- **Activity**: Give again, exactly as written, each line of the material below starting at the line that contains "données|Solution FILESTREAM|Solution FileTable|" and ending at the line that contains "de données FILESTREAM**|Oui|Non|**Oui**|". Both ends count, and no other line does.
* * * *
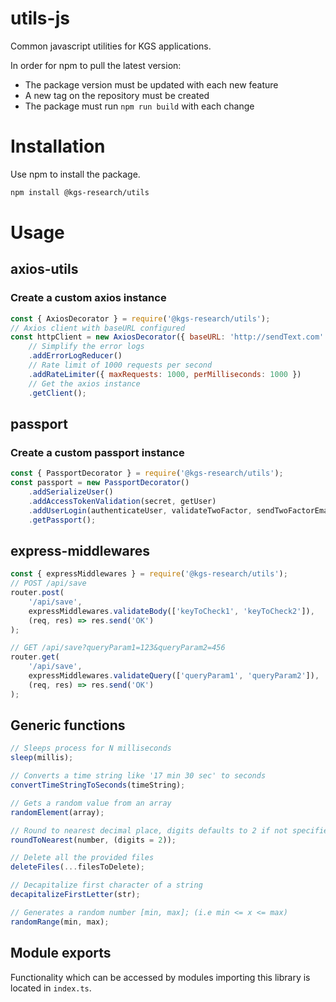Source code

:# utils-js

Common javascript utilities for KGS applications.

In order for npm to pull the latest version:

-   The package version must be updated with each new feature
-   A new tag on the repository must be created
-   The package must run `npm run build` with each change

# Installation

Use npm to install the package.

```bash
npm install @kgs-research/utils
```

# Usage

## axios-utils

### Create a custom axios instance

```js
const { AxiosDecorator } = require('@kgs-research/utils');
// Axios client with baseURL configured
const httpClient = new AxiosDecorator({ baseURL: 'http://sendText.com' })
    // Simplify the error logs
    .addErrorLogReducer()
    // Rate limit of 1000 requests per second
    .addRateLimiter({ maxRequests: 1000, perMilliseconds: 1000 })
    // Get the axios instance
    .getClient();
```

## passport

### Create a custom passport instance

```js
const { PassportDecorator } = require('@kgs-research/utils');
const passport = new PassportDecorator()
    .addSerializeUser()
    .addAccessTokenValidation(secret, getUser)
    .addUserLogin(authenticateUser, validateTwoFactor, sendTwoFactorEmail)
    .getPassport();
```

## express-middlewares

```js
const { expressMiddlewares } = require('@kgs-research/utils');
// POST /api/save
router.post(
    '/api/save',
    expressMiddlewares.validateBody(['keyToCheck1', 'keyToCheck2']),
    (req, res) => res.send('OK')
);

// GET /api/save?queryParam1=123&queryParam2=456
router.get(
    '/api/save',
    expressMiddlewares.validateQuery(['queryParam1', 'queryParam2']),
    (req, res) => res.send('OK')
);
```

## Generic functions

```js
// Sleeps process for N milliseconds
sleep(millis);

// Converts a time string like '17 min 30 sec' to seconds
convertTimeStringToSeconds(timeString);

// Gets a random value from an array
randomElement(array);

// Round to nearest decimal place, digits defaults to 2 if not specified.
roundToNearest(number, (digits = 2));

// Delete all the provided files
deleteFiles(...filesToDelete);

// Decapitalize first character of a string
decapitalizeFirstLetter(str);

// Generates a random number [min, max]; (i.e min <= x <= max)
randomRange(min, max);
```

## Module exports

Functionality which can be accessed by modules importing this library is located in `index.ts`.

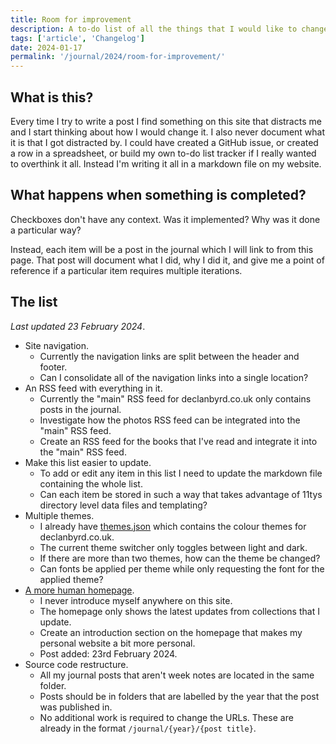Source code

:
 ```yaml
---
title: Room for improvement
description: A to-do list of all the things that I would like to change or investigate for declanbyrd.co.uk throughout 2024.
tags: ['article', 'Changelog']
date: 2024-01-17
permalink: '/journal/2024/room-for-improvement/'
---
```


## What is this?

Every time I try to write a post I find something on this site that distracts me and I start thinking about how I would change it. I also never document what it is that I got distracted by. I could have created a GitHub issue, or created a row in a spreadsheet, or build my own to-do list tracker if I really wanted to overthink it all. Instead I'm writing it all in a markdown file on my website.

## What happens when something is completed?

Checkboxes don't have any context. Was it implemented? Why was it done a particular way?

Instead, each item will be a post in the journal which I will link to from this page. That post will document what I did, why I did it, and give me a point of reference if a particular item requires multiple iterations.

## The list

_Last updated 23 February 2024_.

- Site navigation.
  - Currently the navigation links are split between the header and footer.
  - Can I consolidate all of the navigation links into a single location?
- An RSS feed with everything in it.
  - Currently the "main" RSS feed for declanbyrd.co.uk only contains posts in the journal.
  - Investigate how the photos RSS feed can be integrated into the "main" RSS feed.
  - Create an RSS feed for the books that I've read and integrate it into the "main" RSS feed.
- Make this list easier to update.
  - To add or edit any item in this list I need to update the markdown file containing the whole list.
  - Can each item be stored in such a way that takes advantage of 11tys directory level data files and templating?
- Multiple themes.
  - I already have [themes.json](https://github.com/declanbyrd/declanbyrd.co.uk/blob/3f4e53969654e02d7e6ffca216e615e421b16de3/src/data/tokens/themes.json) which contains the colour themes for declanbyrd.co.uk.
  - The current theme switcher only toggles between light and dark.
  - If there are more than two themes, how can the theme be changed?
  - Can fonts be applied per theme while only requesting the font for the applied theme?
- [A more human homepage](/journal/2024/introduction/).
  - I never introduce myself anywhere on this site.
  - The homepage only shows the latest updates from collections that I update.
  - Create an introduction section on the homepage that makes my personal website a bit more personal.
  - Post added: 23rd February 2024.
- Source code restructure.
  - All my journal posts that aren't week notes are located in the same folder.
  - Posts should be in folders that are labelled by the year that the post was published in.
  - No additional work is required to change the URLs. These are already in the format `/journal/{year}/{post title}`.
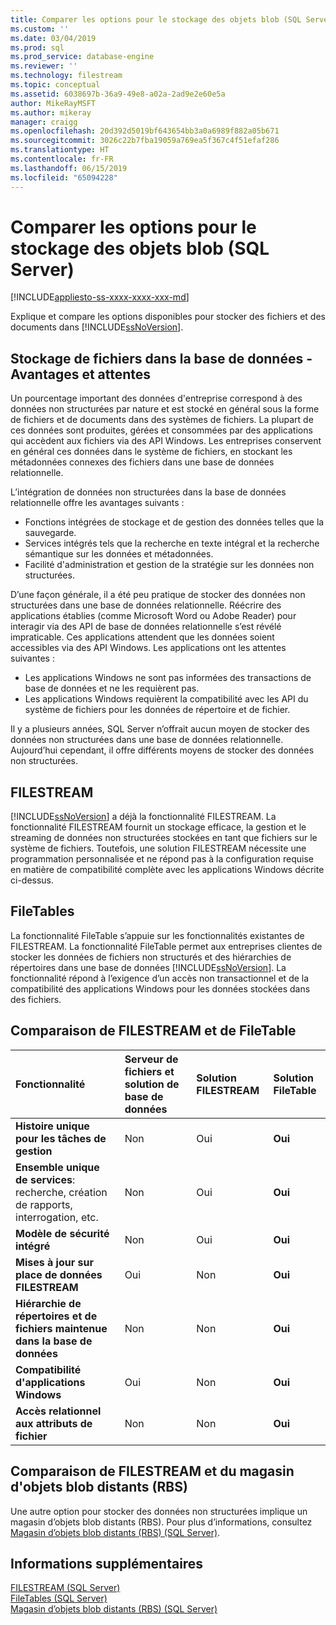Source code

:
 ```yaml
---
title: Comparer les options pour le stockage des objets blob (SQL Server) | Microsoft Docs
ms.custom: ''
ms.date: 03/04/2019
ms.prod: sql
ms.prod_service: database-engine
ms.reviewer: ''
ms.technology: filestream
ms.topic: conceptual
ms.assetid: 6038697b-36a9-49e8-a02a-2ad9e2e60e5a
author: MikeRayMSFT
ms.author: mikeray
manager: craigg
ms.openlocfilehash: 20d392d5019bf643654bb3a0a6989f882a05b671
ms.sourcegitcommit: 3026c22b7fba19059a769ea5f367c4f51efaf286
ms.translationtype: HT
ms.contentlocale: fr-FR
ms.lasthandoff: 06/15/2019
ms.locfileid: "65094228"
---
```

# <a name="compare-options-for-storing-blobs-sql-server"></a>Comparer les options pour le stockage des objets blob (SQL Server)

[!INCLUDE[appliesto-ss-xxxx-xxxx-xxx-md](../../includes/appliesto-ss-xxxx-xxxx-xxx-md.md)]

Explique et compare les options disponibles pour stocker des fichiers et des documents dans [!INCLUDE[ssNoVersion](../../includes/ssnoversion-md.md)].

## <a name="Expectations"></a> Stockage de fichiers dans la base de données - Avantages et attentes

Un pourcentage important des données d'entreprise correspond à des données non structurées par nature et est stocké en général sous la forme de fichiers et de documents dans des systèmes de fichiers. La plupart de ces données sont produites, gérées et consommées par des applications qui accèdent aux fichiers via des API Windows. Les entreprises conservent en général ces données dans le système de fichiers, en stockant les métadonnées connexes des fichiers dans une base de données relationnelle.

L’intégration de données non structurées dans la base de données relationnelle offre les avantages suivants :

- Fonctions intégrées de stockage et de gestion des données telles que la sauvegarde.
- Services intégrés tels que la recherche en texte intégral et la recherche sémantique sur les données et métadonnées.
- Facilité d'administration et gestion de la stratégie sur les données non structurées.

D’une façon générale, il a été peu pratique de stocker des données non structurées dans une base de données relationnelle. Réécrire des applications établies (comme Microsoft Word ou Adobe Reader) pour interagir via des API de base de données relationnelle s’est révélé impraticable. Ces applications attendent que les données soient accessibles via des API Windows. Les applications ont les attentes suivantes :

- Les applications Windows ne sont pas informées des transactions de base de données et ne les requièrent pas.
- Les applications Windows requièrent la compatibilité avec les API du système de fichiers pour les données de répertoire et de fichier.

Il y a plusieurs années, SQL Server n’offrait aucun moyen de stocker des données non structurées dans une base de données relationnelle. Aujourd’hui cependant, il offre différents moyens de stocker des données non structurées.

## <a name="Filestream"></a> FILESTREAM

[!INCLUDE[ssNoVersion](../../includes/ssnoversion-md.md)] a déjà la fonctionnalité FILESTREAM. La fonctionnalité FILESTREAM fournit un stockage efficace, la gestion et le streaming de données non structurées stockées en tant que fichiers sur le système de fichiers. Toutefois, une solution FILESTREAM nécessite une programmation personnalisée et ne répond pas à la configuration requise en matière de compatibilité complète avec les applications Windows décrite ci-dessus.

## <a name="FileTables"></a> FileTables

La fonctionnalité FileTable s’appuie sur les fonctionnalités existantes de FILESTREAM. La fonctionnalité FileTable permet aux entreprises clientes de stocker les données de fichiers non structurés et des hiérarchies de répertoires dans une base de données [!INCLUDE[ssNoVersion](../../includes/ssnoversion-md.md)]. La fonctionnalité répond à l’exigence d’un accès non transactionnel et de la compatibilité des applications Windows pour les données stockées dans des fichiers.

## <a name="CompareFileTable"></a> Comparaison de FILESTREAM et de FileTable

|Fonctionnalité|Serveur de fichiers et solution de base de données|Solution FILESTREAM|Solution FileTable|
|:------|:--------------------------------|:------------------|:-----------------|
|**Histoire unique pour les tâches de gestion**|Non|Oui|**Oui**|
|**Ensemble unique de services**: recherche, création de rapports, interrogation, etc.|Non|Oui|**Oui**|
|**Modèle de sécurité intégré**|Non|Oui|**Oui**|
|**Mises à jour sur place de données FILESTREAM**|Oui|Non|**Oui**|
|**Hiérarchie de répertoires et de fichiers maintenue dans la base de données**|Non|Non|**Oui**|
|**Compatibilité d'applications Windows**|Oui|Non|**Oui**|
|**Accès relationnel aux attributs de fichier**|Non|Non|**Oui**|

## <a name="CompareRBS"></a> Comparaison de FILESTREAM et du magasin d'objets blob distants (RBS)

Une autre option pour stocker des données non structurées implique un magasin d’objets blob distants (RBS). Pour plus d’informations, consultez [Magasin d’objets blob distants (RBS) (SQL Server)](remote-blob-store-rbs-sql-server.md).

## <a name="more"></a> Informations supplémentaires

[FILESTREAM &#40;SQL Server&#41;](../../relational-databases/blob/filestream-sql-server.md)  
[FileTables &#40;SQL Server&#41;](../../relational-databases/blob/filetables-sql-server.md)  
[Magasin d’objets blob distants &#40;RBS&#41; &#40;SQL Server&#41;](../../relational-databases/blob/remote-blob-store-rbs-sql-server.md)
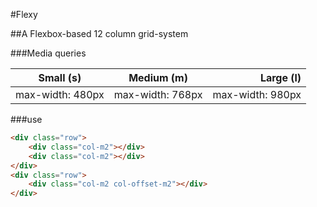 #Flexy

##A Flexbox-based 12 column grid-system

###Media queries

| Small (s)        | Medium (m)       | Large (l)        |
| ---------------- |:----------------:| ----------------:|
| max-width: 480px | max-width: 768px | max-width: 980px |

###use

```html
<div class="row">
	<div class="col-m2"></div>
	<div class="col-m2"></div>
</div>
<div class="row">
	<div class="col-m2 col-offset-m2"></div>
</div>
```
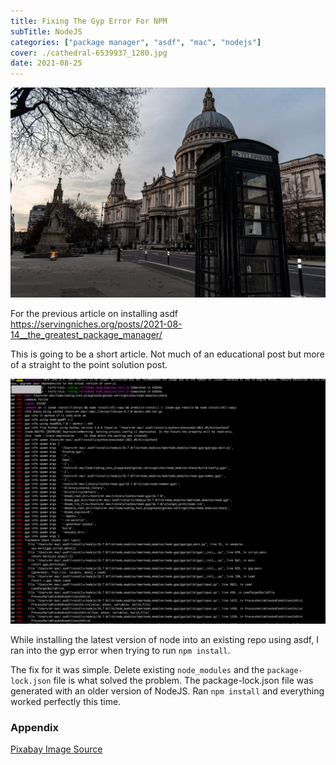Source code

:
 ```yaml
---
title: Fixing The Gyp Error For NPM  
subTitle: NodeJS
categories: ["package manager", "asdf", "mac", "nodejs"]
cover: ./cathedral-6539937_1280.jpg
date: 2021-08-25
---
```


![cover-image](./cathedral-6539937_1280.jpg)

For the previous article on installing asdf   
https://servingniches.org/posts/2021-08-14__the_greatest_package_manager/

This is going to be a short article. Not much of an educational post but
more of a straight to the point solution post.

![nodejs-error](./nodejs_error.png)

While installing the latest version of node into an existing repo using asdf, I ran 
into the gyp error when trying to run ```npm install```. 

The fix for it was simple. Delete existing ```node_modules``` and the ```package-lock.json``` file is what 
solved the problem. The package-lock.json file was generated with an older version of 
NodeJS. Ran ```npm install``` and everything worked perfectly this time.


### Appendix

[Pixabay Image Source](https://pixabay.com/photos/cathedral-london-architecture-6539937/)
* * * *
- **Task answer**:
|Fonctionnalité|Serveur de fichiers et solution de base de données|Solution FILESTREAM|Solution FileTable|
|:------|:--------------------------------|:------------------|:-----------------|
|**Histoire unique pour les tâches de gestion**|Non|Oui|**Oui**|
|**Ensemble unique de services**: recherche, création de rapports, interrogation, etc.|Non|Oui|**Oui**|
|**Modèle de sécurité intégré**|Non|Oui|**Oui**|
|**Mises à jour sur place de données FILESTREAM**|Oui|Non|**Oui**|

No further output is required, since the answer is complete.